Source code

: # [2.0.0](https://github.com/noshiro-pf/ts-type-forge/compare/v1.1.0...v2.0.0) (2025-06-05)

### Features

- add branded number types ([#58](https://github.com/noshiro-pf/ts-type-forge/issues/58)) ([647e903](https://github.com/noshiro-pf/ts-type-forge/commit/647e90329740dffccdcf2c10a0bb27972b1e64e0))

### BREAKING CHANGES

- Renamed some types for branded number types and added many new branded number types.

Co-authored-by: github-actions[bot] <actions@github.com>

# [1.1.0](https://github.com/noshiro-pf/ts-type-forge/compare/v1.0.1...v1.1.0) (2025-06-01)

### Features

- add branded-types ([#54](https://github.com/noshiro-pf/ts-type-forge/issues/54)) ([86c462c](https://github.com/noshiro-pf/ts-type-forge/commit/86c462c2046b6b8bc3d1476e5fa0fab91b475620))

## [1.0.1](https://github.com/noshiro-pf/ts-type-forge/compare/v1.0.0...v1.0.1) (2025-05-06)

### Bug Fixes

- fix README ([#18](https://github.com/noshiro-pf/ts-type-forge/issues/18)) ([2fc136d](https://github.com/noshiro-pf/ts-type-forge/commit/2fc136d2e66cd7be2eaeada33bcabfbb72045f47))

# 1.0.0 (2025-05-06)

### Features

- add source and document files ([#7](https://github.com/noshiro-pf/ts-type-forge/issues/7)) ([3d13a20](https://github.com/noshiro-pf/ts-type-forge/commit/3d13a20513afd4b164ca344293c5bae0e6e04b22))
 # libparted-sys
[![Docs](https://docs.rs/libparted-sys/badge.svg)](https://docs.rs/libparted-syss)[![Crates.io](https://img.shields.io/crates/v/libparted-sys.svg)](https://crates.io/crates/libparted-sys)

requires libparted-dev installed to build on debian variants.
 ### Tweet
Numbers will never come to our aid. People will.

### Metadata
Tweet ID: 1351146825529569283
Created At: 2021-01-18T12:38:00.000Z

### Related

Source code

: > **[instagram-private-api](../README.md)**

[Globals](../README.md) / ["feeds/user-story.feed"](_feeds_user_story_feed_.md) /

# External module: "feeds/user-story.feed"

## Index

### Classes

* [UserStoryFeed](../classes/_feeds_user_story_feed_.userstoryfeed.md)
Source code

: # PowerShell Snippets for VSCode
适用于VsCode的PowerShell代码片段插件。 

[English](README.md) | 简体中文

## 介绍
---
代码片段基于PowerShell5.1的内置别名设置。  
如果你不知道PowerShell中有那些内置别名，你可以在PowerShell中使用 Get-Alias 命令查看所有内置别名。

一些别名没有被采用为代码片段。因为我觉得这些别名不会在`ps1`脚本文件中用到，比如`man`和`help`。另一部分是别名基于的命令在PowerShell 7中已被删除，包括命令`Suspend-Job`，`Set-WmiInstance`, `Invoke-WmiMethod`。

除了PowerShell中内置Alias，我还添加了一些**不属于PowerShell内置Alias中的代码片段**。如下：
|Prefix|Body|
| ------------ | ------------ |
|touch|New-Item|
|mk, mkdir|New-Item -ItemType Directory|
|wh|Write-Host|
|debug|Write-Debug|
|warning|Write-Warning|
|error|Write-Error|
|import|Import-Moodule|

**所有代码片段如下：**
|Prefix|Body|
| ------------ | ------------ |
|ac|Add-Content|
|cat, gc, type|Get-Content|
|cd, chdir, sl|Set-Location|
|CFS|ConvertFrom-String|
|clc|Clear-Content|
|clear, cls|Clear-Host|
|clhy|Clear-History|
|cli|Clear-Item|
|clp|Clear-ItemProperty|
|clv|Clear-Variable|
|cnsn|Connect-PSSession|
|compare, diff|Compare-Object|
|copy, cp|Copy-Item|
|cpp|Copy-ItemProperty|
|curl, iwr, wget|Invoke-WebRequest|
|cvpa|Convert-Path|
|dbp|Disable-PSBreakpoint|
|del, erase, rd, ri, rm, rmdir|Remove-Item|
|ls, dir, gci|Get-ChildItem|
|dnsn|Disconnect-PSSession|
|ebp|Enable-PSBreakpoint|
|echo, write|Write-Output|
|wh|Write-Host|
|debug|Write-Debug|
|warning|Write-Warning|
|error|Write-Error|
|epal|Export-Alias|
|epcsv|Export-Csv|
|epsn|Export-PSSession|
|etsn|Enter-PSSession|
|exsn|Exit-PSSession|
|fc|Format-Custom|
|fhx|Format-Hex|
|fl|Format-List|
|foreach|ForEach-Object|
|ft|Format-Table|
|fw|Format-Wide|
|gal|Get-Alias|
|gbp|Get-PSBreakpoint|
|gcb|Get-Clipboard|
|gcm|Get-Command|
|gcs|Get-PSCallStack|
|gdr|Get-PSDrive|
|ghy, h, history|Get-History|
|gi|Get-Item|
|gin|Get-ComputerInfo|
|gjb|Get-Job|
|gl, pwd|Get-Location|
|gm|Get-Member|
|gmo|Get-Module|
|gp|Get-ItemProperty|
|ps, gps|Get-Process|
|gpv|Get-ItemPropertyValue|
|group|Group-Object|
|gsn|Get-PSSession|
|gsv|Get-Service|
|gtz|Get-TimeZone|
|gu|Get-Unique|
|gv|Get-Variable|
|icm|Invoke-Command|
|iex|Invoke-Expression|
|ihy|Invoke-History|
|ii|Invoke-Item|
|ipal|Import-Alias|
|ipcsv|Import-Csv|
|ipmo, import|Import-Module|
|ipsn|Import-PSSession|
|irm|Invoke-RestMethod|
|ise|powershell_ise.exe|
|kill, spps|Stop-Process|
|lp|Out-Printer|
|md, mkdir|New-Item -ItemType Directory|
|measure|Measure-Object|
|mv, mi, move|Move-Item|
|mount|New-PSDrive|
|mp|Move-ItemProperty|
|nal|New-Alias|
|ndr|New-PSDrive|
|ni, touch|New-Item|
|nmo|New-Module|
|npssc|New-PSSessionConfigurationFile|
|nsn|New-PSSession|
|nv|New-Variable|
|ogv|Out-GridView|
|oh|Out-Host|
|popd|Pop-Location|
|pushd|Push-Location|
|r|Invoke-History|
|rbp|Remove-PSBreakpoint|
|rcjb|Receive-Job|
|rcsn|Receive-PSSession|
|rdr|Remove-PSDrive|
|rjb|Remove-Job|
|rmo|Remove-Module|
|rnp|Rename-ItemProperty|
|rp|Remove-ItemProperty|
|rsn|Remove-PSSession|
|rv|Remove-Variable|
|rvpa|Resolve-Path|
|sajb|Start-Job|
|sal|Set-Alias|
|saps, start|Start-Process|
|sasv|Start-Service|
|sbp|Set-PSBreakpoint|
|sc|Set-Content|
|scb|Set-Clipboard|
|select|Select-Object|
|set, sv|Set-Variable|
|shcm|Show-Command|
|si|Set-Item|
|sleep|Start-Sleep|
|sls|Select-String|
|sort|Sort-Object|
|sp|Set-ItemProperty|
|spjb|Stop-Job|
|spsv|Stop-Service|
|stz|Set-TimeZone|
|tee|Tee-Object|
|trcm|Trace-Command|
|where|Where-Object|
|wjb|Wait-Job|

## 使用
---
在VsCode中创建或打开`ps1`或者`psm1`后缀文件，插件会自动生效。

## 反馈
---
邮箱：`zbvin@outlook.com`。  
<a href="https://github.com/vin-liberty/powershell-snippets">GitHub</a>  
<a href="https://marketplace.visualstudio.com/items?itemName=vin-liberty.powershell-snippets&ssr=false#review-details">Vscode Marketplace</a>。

________________________

Task statement – Each line in the data that holds the word "Format" must be copied.

Answer to the exercise –
|fc|Format-Custom|
|fhx|Format-Hex|
|fl|Format-List|
|ft|Format-Table|
|fw|Format-Wide|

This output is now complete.